Traicionar a los jueces

Hay en la Justicia cómplices dispuestos a hacer el trabajo sucio para los partidos políticos

El nuevo magistrado del Tribunal Constitucional Juan Carlos Campo, jura o promete su cargo ante el rey Felipe VI / EFE, Ballesteros

Los partidos no podrían politizar la Justicia si no contaran con cómplices dispuestos a hacer el trabajo sucio y a traicionar a sus compañeros de profesión. Ningún partido podría decir el nombre del presidente del CGPJ y del TS si no hubiera magistrados que estuvieran dispuestos a seguir las instrucciones de quienes han propuesto o van a proponer sus nombres. Cualquiera puede suponer -y supondrá acertando- que al magistrado al que se dirija el PP o el PSOE proponiéndole una vocalía del Consejo, le estará también exigiendo que vote para presidente, no a quien considere el mejor, sino al que hayan pactado los dos partidos. Si ya se sabe quién presidirá es porque se conoce que los vocales aceptarán que, a cambio de su nombramiento, perderán su independencia y acudirán como borregos a votar lo que les digan.

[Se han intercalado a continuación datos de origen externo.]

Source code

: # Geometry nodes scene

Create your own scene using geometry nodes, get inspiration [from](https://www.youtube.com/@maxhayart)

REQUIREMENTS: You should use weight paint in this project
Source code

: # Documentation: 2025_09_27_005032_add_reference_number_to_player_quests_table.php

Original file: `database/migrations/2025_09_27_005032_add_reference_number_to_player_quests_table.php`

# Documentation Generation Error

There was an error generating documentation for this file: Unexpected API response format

«Si esos puestos de responsabilidad fueran ocupados por jueces y magistrados de currículo indiscutible en su trayectoria profesional, a nadie le debería importar las creencias o ideologías de esos profesionales»

Eso explica que tanto el PP como el PSOE hayan sido incapaces de ponerse de acuerdo en algo tan elemental, tan sencillo y tan constitucional como la renovación de un Consejo General del Poder Judicial. Que luchen a brazo partido o que se resistan a cumplir con su obligación constitucional en ese trámite es porque albergan la seguridad de que un Consejo de mayoría progresista o conservadora utilizará esa mayoría para situar en puestos de alta responsabilidad a jueces y magistrados en función de su lealtad a quien le nombra en lugar de su imperiosa obligación de atenerse a la ley. Si esos puestos de responsabilidad fueran ocupados por jueces y magistrados de currículo indiscutible en su trayectoria profesional, a nadie le debería importar las creencias o ideologías de esos profesionales.   

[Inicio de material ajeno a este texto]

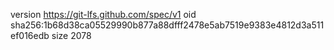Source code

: version https://git-lfs.github.com/spec/v1
oid sha256:1b68d38ca05529990b877a88dfff2478e5ab7519e9383e4812d3a511ef016edb
size 2078
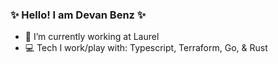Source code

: ### ✨ Hello! I am Devan Benz ✨

- 🔭 I’m currently working at Laurel
- 💻 Tech I work/play with: Typescript, Terraform, Go, & Rust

Peleas banales que alejan al ciudadano de la política y que entrenan a los partidos para derrotar al adversario en lugar de entrenarlos para buscar la colaboración entre diferentes.

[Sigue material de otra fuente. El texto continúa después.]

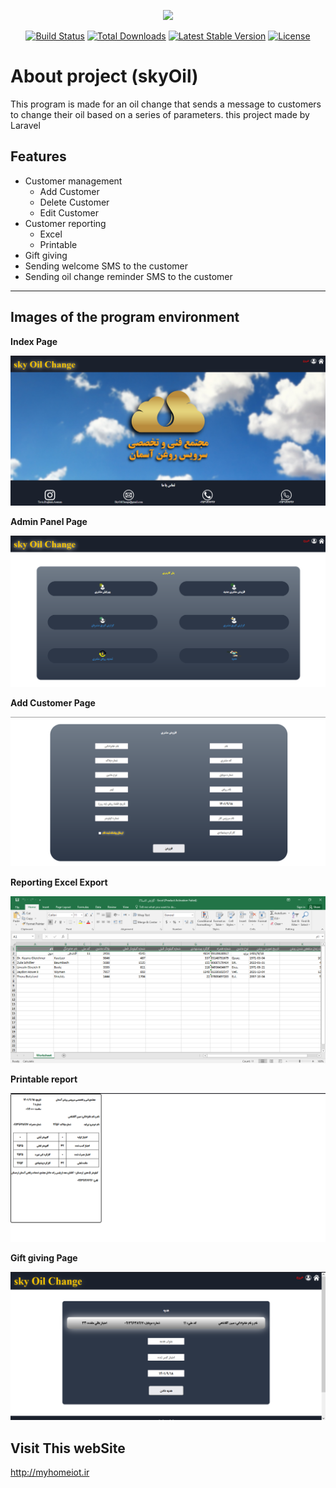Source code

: 
<p align="center"><a href="https://laravel.com" target="_blank"><img src="https://raw.githubusercontent.com/laravel/art/master/logo-lockup/5%20SVG/2%20CMYK/1%20Full%20Color/laravel-logolockup-cmyk-red.svg" width="400"></a></p>

<p align="center">
<a href="https://travis-ci.org/laravel/framework"><img src="https://travis-ci.org/laravel/framework.svg" alt="Build Status"></a>
<a href="https://packagist.org/packages/laravel/framework"><img src="https://img.shields.io/packagist/dt/laravel/framework" alt="Total Downloads"></a>
<a href="https://packagist.org/packages/laravel/framework"><img src="https://img.shields.io/packagist/v/laravel/framework" alt="Latest Stable Version"></a>
<a href="https://packagist.org/packages/laravel/framework"><img src="https://img.shields.io/packagist/l/laravel/framework" alt="License"></a>
</p>

# About project (skyOil)
This program is made for an oil change that sends a message to customers to change their oil based on a series of parameters. this project made by Laravel
## Features

* Customer management
  * Add Customer
  * Delete Customer
  * Edit Customer
* Customer reporting
  * Excel
  * Printable
* Gift giving
* Sending welcome SMS to the customer
* Sending oil change reminder SMS to the customer
***

## Images of the program environment

**Index Page**

![plot](./imageProgram/1.png)

**Admin Panel Page**

![plot](./imageProgram/2.png)

**Add Customer Page**

![plot](./imageProgram/3.png)

**Reporting Excel Export**

![plot](./imageProgram/4.png)

**Printable report**

![plot](./imageProgram/5.png)

**Gift giving Page**

![plot](./imageProgram/6.png)

## Visit This webSite
http://myhomeiot.ir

La política es el instrumento que tenemos los ciudadanos para intentar solucionar pacíficamente los conflictos sociales. Si no existiera el conflicto, la política devendría innecesaria. La política no se inventó para aumentar esos conflictos sino para solucionarlos. Esa es la responsabilidad de quienes han decidido dedicar parte de su tiempo y de su vida a ejercer la actividad política. No tender puentes para la cooperación en la discrepancia aleja a los ciudadanos de la política. Desapego que se ve amplificado en una juventud que valora la gravedad de todo lo que sucede en relación con la renovación del Consejo General del Poder Judicial o del Tribunal Constitucional, pero que no creen que sean asuntos prioritarios en relación con lo que esperan del debate político. Renovado el Consejo y el Tribunal Constitucional, la incertidumbre seguirá angustiando las expectativas de una generación que se prepara y no sabe para qué. La juventud española –como la del resto del mundo- tiene miedo a un futuro que sabe que se articulará al margen de unos gobiernos que se encuentran maniatados frente a las todopoderosas empresas que manejan las Inteligencias Artificiales a su antojo o a su interés económico.